= THE TASK =
Every line below from the one containing "- ZTGroup BBS (deactivated)." through the one containing "- Law, F. (author);" must be transcribed exactly. Omit all lines outside that stretch.

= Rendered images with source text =
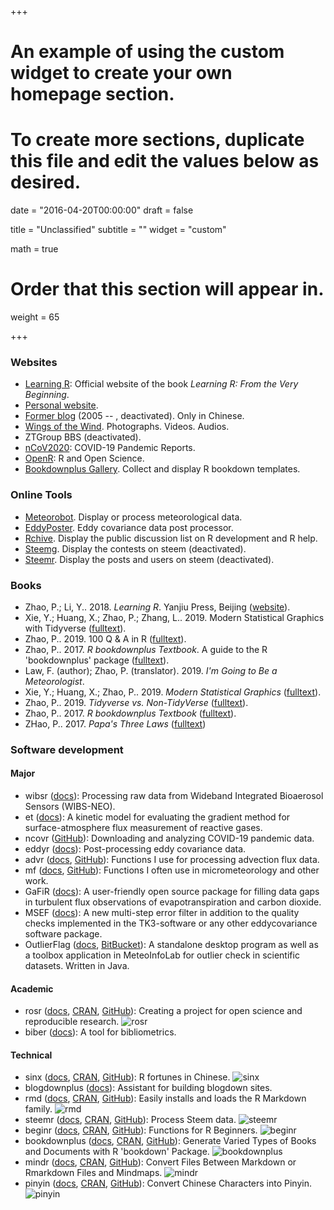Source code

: +++
# An example of using the custom widget to create your own homepage section.
# To create more sections, duplicate this file and edit the values below as desired.

date = "2016-04-20T00:00:00"
draft = false

title = "Unclassified"
subtitle = ""
widget = "custom"

math = true

# Order that this section will appear in.
weight = 65

+++

### Websites

- [Learning R](https://xuer.pzhao.org/): Official website of the book *Learning R: From the Very Beginning*.
- [Personal website](https://pzhao.org).
- [Former blog](http://dapengde.com) (2005 -- , deactivated). Only in Chinese.
- [Wings of the Wind](https://gallery.pzhao.org). Photographs. Videos. Audios. 
- ZTGroup BBS (deactivated). 
- [nCoV2020](https://ncov2020.org): COVID-19 Pandemic Reports.
- [OpenR](https://openr.pzhao.org): R and Open Science.
- [Bookdownplus Gallery](https://bookdownplus.pzhao.org/). Collect and display R bookdown templates.

### Online Tools

- [Meteorobot](https://sciwis.shinyapps.io/meteorobot/). Display or process meteorological data.
- [EddyPoster](https://sciwis.shinyapps.io/eddyposter/). Eddy covariance data post processor.
- [Rchive](https://sciwis.shinyapps.io/rchive/). Display the public discussion list on R development and R help.
- [Steemg](http://ec2-35-157-142-69.eu-central-1.compute.amazonaws.com:3838/myapp/). Display the contests on steem (deactivated).
- [Steemr](https://pzhao.shinyapps.io/steemr/). Display the posts and users on steem (deactivated).

### Books

- Zhao, P.; Li, Y.. 2018. *Learning R*. Yanjiu Press, Beijing ([website](https://xuer.pzhao.org/)). 
- Xie, Y.; Huang, X.; Zhao, P.; Zhang, L.. 2019. Modern Statistical Graphics with Tidyverse ([fulltext](https://pzhaonet.github.io/msgtv/)).
- Zhao, P.. 2019. 100 Q & A in R ([fulltext](https://pzhao.org/book/r100q/)).
- Zhao, P.. 2017. *R bookdownplus Textbook*. A guide to the R 'bookdownplus' package ([fulltext](https://bookdown.org/baydap/bookdownplus/)).
- Law, F. (author); Zhao, P. (translator). 2019. *I'm Going to Be a Meteorologist*.
- Xie, Y.; Huang, X.; Zhao, P.. 2019. *Modern Statistical Graphics* ([fulltext](https://msg-book.netlify.com/)).
- Zhao, P.. 2019. *Tidyverse vs. Non-TidyVerse* ([fulltext](https://pzhaonet.github.io/btcookbook/)).
- Zhao, P.. 2017. *R bookdownplus Textbook* ([fulltext](https://bookdown.org/baydap/bookdownplus/)).
- ZHao, P.. 2017. *Papa's Three Laws* ([fulltext](https://bookdown.org/baydap/papasdiary/))

### Software development

#### Major

- wibsr ([docs](https://pzhao.org/pkg/wibsr)): Processing raw data from Wideband Integrated Bioaerosol Sensors (WIBS-NEO).
- et ([docs](https://pzhao.org/pkg/et)): A kinetic model for evaluating the gradient method for surface-atmosphere flux measurement of reactive gases.
- ncovr ([GitHub](https://github.com/pzhaonet/ncovr)): Downloading and analyzing COVID-19 pandemic data.
- eddyr ([docs](https://pzhao.org/pkg/eddyr)): Post-processing eddy covariance data.
- advr ([docs](https://pzhao.org/pkg/advr), [GitHub](https://github.com/pzhaonet/advr)): Functions I use for processing advection  flux data.
- mf ([docs](https://pzhao.org/pkg/mf), [GitHub](https://github.com/pzhaonet/mf)): Functions I often use in micrometeorology and other work.
- GaFiR ([docs](https://www.bayceer.uni-bayreuth.de/mm/de/software/software/software_dl.php?id_obj=124194)): A user-friendly open source package for filling data gaps in turbulent flux observations of evapotranspiration and carbon dioxide.
- MSEF ([docs](https://epub.uni-bayreuth.de/1759/)): A new multi-step error filter in addition to the quality checks implemented in the TK3-software or any other eddycovariance software package.
- OutlierFlag ([docs](http://meteothink.org/products/outlierflag.html), [BitBucket](https://bitbucket.org/yaqiang/outlierflag)): A standalone desktop program as well as a toolbox application in MeteoInfoLab for outlier check in scientific datasets. Written in Java.

#### Academic
- rosr ([docs](https://pzhao.org/pkg/rosr), [CRAN](https://CRAN.R-project.org/package=rosr), [GitHub](https://github.com/pzhaonet/rosr)): Creating a project for open science and reproducible research.
  ![rosr](http://cranlogs.r-pkg.org/badges/grand-total/rosr)
- biber ([docs](https://pzhao.org/pkg/biber)): A tool for bibliometrics.

#### Technical
- sinx ([docs](https://pzhao.org/pkg/sinx), [CRAN](https://CRAN.R-project.org/package=sinx), [GitHub](https://github.com/pzhaonet/sinx)): R fortunes in Chinese.
  ![sinx](http://cranlogs.r-pkg.org/badges/grand-total/sinx)
- blogdownplus ([docs](https://pzhao.org/pkg/blogdownplus)): Assistant for building blogdown sites.
- rmd ([docs](https://pzhao.org/pkg/rmd), [CRAN](https://CRAN.R-project.org/package=rmd), [GitHub](https://github.com/pzhaonet/rmd)):  Easily installs and loads the R Markdown family.
  ![rmd](http://cranlogs.r-pkg.org/badges/grand-total/rmd)
- steemr ([docs](https://pzhao.org/pkg/steemr), [CRAN](https://CRAN.R-project.org/package=steemr), [GitHub](https://github.com/pzhaonet/steemr)):  Process Steem data.
  ![steemr](https://cranlogs.r-pkg.org/badges/grand-total/steemr)
- beginr ([docs](https://pzhao.org/pkg/beginr), [CRAN](https://CRAN.R-project.org/package=beginr), [GitHub](https://github.com/pzhaonet/beginr)): Functions for R Beginners.
  ![beginr](http://cranlogs.r-pkg.org/badges/grand-total/beginr)
- bookdownplus ([docs](https://pzhao.org/pkg/bookdownplus), [CRAN](https://CRAN.R-project.org/package=bookdownplus), [GitHub](https://github.com/pzhaonet/bookdownplus)): Generate Varied Types of Books and Documents with R 'bookdown' Package. 
  ![bookdownplus](http://cranlogs.r-pkg.org/badges/grand-total/bookdownplus)
- mindr ([docs](https://pzhao.org/pkg/mindr), [CRAN](https://CRAN.R-project.org/package=mindr), [GitHub](https://github.com/pzhaonet/mindr)): Convert Files Between Markdown or Rmarkdown Files and Mindmaps.
  ![mindr](http://cranlogs.r-pkg.org/badges/grand-total/mindr)
- pinyin ([docs](https://pzhao.org/pkg/pinyin), [CRAN](https://CRAN.R-project.org/package=pinyin), [GitHub](https://github.com/pzhaonet/pinyin)): Convert Chinese Characters into Pinyin.
  ![pinyin](http://cranlogs.r-pkg.org/badges/grand-total/pinyin)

= SOLVED PROBLEM =
- ZTGroup BBS (deactivated). 
- [nCoV2020](https://ncov2020.org): COVID-19 Pandemic Reports.
- [OpenR](https://openr.pzhao.org): R and Open Science.
- [Bookdownplus Gallery](https://bookdownplus.pzhao.org/). Collect and display R bookdown templates.

### Online Tools

- [Meteorobot](https://sciwis.shinyapps.io/meteorobot/). Display or process meteorological data.
- [EddyPoster](https://sciwis.shinyapps.io/eddyposter/). Eddy covariance data post processor.
- [Rchive](https://sciwis.shinyapps.io/rchive/). Display the public discussion list on R development and R help.
- [Steemg](http://ec2-35-157-142-69.eu-central-1.compute.amazonaws.com:3838/myapp/). Display the contests on steem (deactivated).
- [Steemr](https://pzhao.shinyapps.io/steemr/). Display the posts and users on steem (deactivated).

### Books

- Zhao, P.; Li, Y.. 2018. *Learning R*. Yanjiu Press, Beijing ([website](https://xuer.pzhao.org/)). 
- Xie, Y.; Huang, X.; Zhao, P.; Zhang, L.. 2019. Modern Statistical Graphics with Tidyverse ([fulltext](https://pzhaonet.github.io/msgtv/)).
- Zhao, P.. 2019. 100 Q & A in R ([fulltext](https://pzhao.org/book/r100q/)).
- Zhao, P.. 2017. *R bookdownplus Textbook*. A guide to the R 'bookdownplus' package ([fulltext](https://bookdown.org/baydap/bookdownplus/)).
- Law, F. (author); Zhao, P. (translator). 2019. *I'm Going to Be a Meteorologist*.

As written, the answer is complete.